Much of that has to do with the feisty five-eighth being embroiled in an eligibility saga for the early part of his NRL career.
While Keary always saw himself as a Queenslander, coming through the junior ranks in NSW qualified him for the Blues.
An untimely concussion on the eve of Origin I selection last year robbed Keary of his first Blues jumper and his motivations remain the same in 2020.
"I got knocked out the day before the team was picked," Keary said.
"Everything happens for a reason. You get on with it. If it's not meant to be, it's not meant to be.

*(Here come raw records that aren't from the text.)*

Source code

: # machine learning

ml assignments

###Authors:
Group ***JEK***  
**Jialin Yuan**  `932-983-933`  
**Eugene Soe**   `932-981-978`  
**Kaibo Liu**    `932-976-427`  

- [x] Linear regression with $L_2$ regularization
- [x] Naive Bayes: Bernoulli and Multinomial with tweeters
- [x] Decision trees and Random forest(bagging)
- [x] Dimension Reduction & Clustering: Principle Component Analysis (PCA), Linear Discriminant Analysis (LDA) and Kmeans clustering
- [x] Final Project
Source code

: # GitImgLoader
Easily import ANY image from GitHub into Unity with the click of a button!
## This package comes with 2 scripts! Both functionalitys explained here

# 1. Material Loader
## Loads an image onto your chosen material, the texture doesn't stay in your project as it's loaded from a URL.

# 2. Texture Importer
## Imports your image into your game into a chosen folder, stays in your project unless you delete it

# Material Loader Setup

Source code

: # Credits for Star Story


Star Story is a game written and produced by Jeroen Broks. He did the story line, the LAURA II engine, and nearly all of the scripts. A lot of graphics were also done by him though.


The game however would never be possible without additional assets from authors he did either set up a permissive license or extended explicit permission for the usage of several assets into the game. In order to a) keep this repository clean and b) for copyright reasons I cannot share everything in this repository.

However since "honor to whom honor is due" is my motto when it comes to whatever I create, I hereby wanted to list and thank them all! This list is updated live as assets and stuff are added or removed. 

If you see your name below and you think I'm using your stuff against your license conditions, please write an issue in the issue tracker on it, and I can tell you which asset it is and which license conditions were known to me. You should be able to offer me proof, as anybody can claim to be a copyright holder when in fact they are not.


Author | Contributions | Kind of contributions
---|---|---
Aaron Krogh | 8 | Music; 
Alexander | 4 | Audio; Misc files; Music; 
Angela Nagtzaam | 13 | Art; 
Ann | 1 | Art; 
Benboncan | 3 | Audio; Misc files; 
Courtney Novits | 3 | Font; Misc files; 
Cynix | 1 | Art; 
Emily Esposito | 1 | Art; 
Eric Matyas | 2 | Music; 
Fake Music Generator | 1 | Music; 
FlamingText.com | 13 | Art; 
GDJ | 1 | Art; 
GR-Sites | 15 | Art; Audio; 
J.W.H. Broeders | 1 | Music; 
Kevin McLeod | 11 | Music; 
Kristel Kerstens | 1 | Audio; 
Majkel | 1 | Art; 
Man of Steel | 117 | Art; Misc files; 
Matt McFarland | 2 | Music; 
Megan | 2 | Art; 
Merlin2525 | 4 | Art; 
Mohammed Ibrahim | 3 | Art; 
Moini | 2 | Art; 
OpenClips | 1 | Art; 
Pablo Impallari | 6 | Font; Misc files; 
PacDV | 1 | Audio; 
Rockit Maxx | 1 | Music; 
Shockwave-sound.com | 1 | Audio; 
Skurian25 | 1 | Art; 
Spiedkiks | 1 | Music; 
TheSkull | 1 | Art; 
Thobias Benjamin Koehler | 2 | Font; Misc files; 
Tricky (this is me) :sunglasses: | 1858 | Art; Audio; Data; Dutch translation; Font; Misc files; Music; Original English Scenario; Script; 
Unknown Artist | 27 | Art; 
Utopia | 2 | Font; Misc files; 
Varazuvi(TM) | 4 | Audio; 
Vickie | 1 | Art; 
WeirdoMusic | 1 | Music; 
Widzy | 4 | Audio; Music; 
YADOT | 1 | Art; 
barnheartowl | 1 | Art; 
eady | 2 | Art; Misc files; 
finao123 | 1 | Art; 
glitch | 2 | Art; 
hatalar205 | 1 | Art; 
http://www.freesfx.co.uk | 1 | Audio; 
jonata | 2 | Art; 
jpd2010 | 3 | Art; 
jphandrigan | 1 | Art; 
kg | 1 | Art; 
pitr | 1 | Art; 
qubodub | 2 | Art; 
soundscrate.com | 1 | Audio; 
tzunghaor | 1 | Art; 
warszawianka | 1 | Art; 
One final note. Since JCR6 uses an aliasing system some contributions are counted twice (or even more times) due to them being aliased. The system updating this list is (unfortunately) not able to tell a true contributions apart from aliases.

"I've never been driven by representative honours. I'm driven to win. If things come off the back of it, then they do.
"I don't set individual goals and things like that. I just want to be in a good team that wins. I don't strive towards being a representative player.
"It's (eligibility) happened a long time ago for me now. I have a really good relationship with all the boys in the NSW Origin camp and coaching staff.
"They've taken me in and I've been to a couple of camps now.
"We've got a really good crew with Teddy (James Tedesco), the Turbos (Tom and Jake Trbojevic), Cooky (Damien Cook) and blokes like that. I've really enjoyed my time with NSW."
The Broncos will be on a high-alert for Keary at Suncorp tonight after he orchestrated two tries in last week's Rabbitohs defeat.
"He is a super footy player," Broncos coach Anthony Seibold said.
"He's made an enormous impact on the Roosters. In his three years there they've made a preliminary final and won the premiership the next two years.
"He really threatens carrying the footy. When they get a quick play-the-ball and build momentum, particularly with a back-to-back set, he challenges the defence with his tempo.
"We've got to be really good on Luke. He can skip across defenders pretty well."
After a slow start to the season, the Roosters bounced back with a dominant win against South Sydney last Friday and will be looking to capitalise against a depleted Broncos outfit tonight.
Keary said the Roosters had benefited from the two-month suspension of the season and had reloaded in their quest for a three-peat of NRL titles.
"As bad as the situation was, it came at a perfect time for us in a way," he said.
"We had a massive 24 months. A few of us said that we had a chance to reflect on what we had achieved.
"We hadn't really sat down and had time to ourselves. It was a chance to reflect on what we did and what we want to do moving forward."